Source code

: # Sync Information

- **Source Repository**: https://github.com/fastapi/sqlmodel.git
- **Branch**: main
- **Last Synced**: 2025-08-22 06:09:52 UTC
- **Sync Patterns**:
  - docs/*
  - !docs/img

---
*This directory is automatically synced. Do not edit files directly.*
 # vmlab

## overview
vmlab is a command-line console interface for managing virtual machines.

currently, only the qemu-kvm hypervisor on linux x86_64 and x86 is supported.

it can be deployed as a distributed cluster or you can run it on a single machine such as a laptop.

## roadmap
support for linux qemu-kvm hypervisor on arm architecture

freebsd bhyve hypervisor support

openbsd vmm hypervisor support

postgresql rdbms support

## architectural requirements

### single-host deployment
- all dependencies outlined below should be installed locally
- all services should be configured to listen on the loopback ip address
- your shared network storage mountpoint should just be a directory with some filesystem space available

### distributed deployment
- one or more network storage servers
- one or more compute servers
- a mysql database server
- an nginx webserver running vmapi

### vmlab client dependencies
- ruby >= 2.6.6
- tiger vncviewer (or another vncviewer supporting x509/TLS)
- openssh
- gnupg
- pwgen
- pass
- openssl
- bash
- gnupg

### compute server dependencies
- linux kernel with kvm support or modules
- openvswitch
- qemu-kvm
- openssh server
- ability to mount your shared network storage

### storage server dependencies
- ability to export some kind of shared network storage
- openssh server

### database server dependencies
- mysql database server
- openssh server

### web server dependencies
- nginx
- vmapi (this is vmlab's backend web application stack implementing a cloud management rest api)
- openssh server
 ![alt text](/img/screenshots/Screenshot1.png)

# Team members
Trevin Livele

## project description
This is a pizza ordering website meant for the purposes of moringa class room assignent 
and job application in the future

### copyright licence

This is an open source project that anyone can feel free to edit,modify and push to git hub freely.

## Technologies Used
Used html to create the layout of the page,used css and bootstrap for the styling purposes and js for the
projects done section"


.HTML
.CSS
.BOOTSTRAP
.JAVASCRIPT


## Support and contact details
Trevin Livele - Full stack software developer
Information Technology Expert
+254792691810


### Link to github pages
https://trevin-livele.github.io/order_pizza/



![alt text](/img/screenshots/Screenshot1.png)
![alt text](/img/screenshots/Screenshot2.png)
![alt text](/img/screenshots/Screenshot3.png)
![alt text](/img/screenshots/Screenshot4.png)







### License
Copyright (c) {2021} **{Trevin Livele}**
- - -
Your instructions:
Print all the data exactly as shown above.

Your response:
Source code

: # Sync Information

- **Source Repository**: https://github.com/fastapi/sqlmodel.git
- **Branch**: main
- **Last Synced**: 2025-08-22 06:09:52 UTC
- **Sync Patterns**:
  - docs/*
  - !docs/img

---
*This directory is automatically synced. Do not edit files directly.*
 # vmlab

## overview
vmlab is a command-line console interface for managing virtual machines.

currently, only the qemu-kvm hypervisor on linux x86_64 and x86 is supported.

it can be deployed as a distributed cluster or you can run it on a single machine such as a laptop.

## roadmap
support for linux qemu-kvm hypervisor on arm architecture

freebsd bhyve hypervisor support

openbsd vmm hypervisor support

postgresql rdbms support

## architectural requirements

### single-host deployment
- all dependencies outlined below should be installed locally
- all services should be configured to listen on the loopback ip address
- your shared network storage mountpoint should just be a directory with some filesystem space available

### distributed deployment
- one or more network storage servers
- one or more compute servers
- a mysql database server
- an nginx webserver running vmapi

### vmlab client dependencies
- ruby >= 2.6.6
- tiger vncviewer (or another vncviewer supporting x509/TLS)
- openssh
- gnupg
- pwgen
- pass
- openssl
- bash
- gnupg

### compute server dependencies
- linux kernel with kvm support or modules
- openvswitch
- qemu-kvm
- openssh server
- ability to mount your shared network storage

### storage server dependencies
- ability to export some kind of shared network storage
- openssh server

### database server dependencies
- mysql database server
- openssh server

### web server dependencies
- nginx
- vmapi (this is vmlab's backend web application stack implementing a cloud management rest api)
- openssh server
 ![alt text](/img/screenshots/Screenshot1.png)

# Team members
Trevin Livele

## project description
This is a pizza ordering website meant for the purposes of moringa class room assignent 
and job application in the future

### copyright licence

This is an open source project that anyone can feel free to edit,modify and push to git hub freely.

## Technologies Used
Used html to create the layout of the page,used css and bootstrap for the styling purposes and js for the
projects done section"


.HTML
.CSS
.BOOTSTRAP
.JAVASCRIPT


## Support and contact details
Trevin Livele - Full stack software developer
Information Technology Expert
+254792691810


### Link to github pages
https://trevin-livele.github.io/order_pizza/



![alt text](/img/screenshots/Screenshot1.png)
![alt text](/img/screenshots/Screenshot2.png)
![alt text](/img/screenshots/Screenshot3.png)
![alt text](/img/screenshots/Screenshot4.png)







### License
Copyright (c) {2021} **{Trevin Livele}**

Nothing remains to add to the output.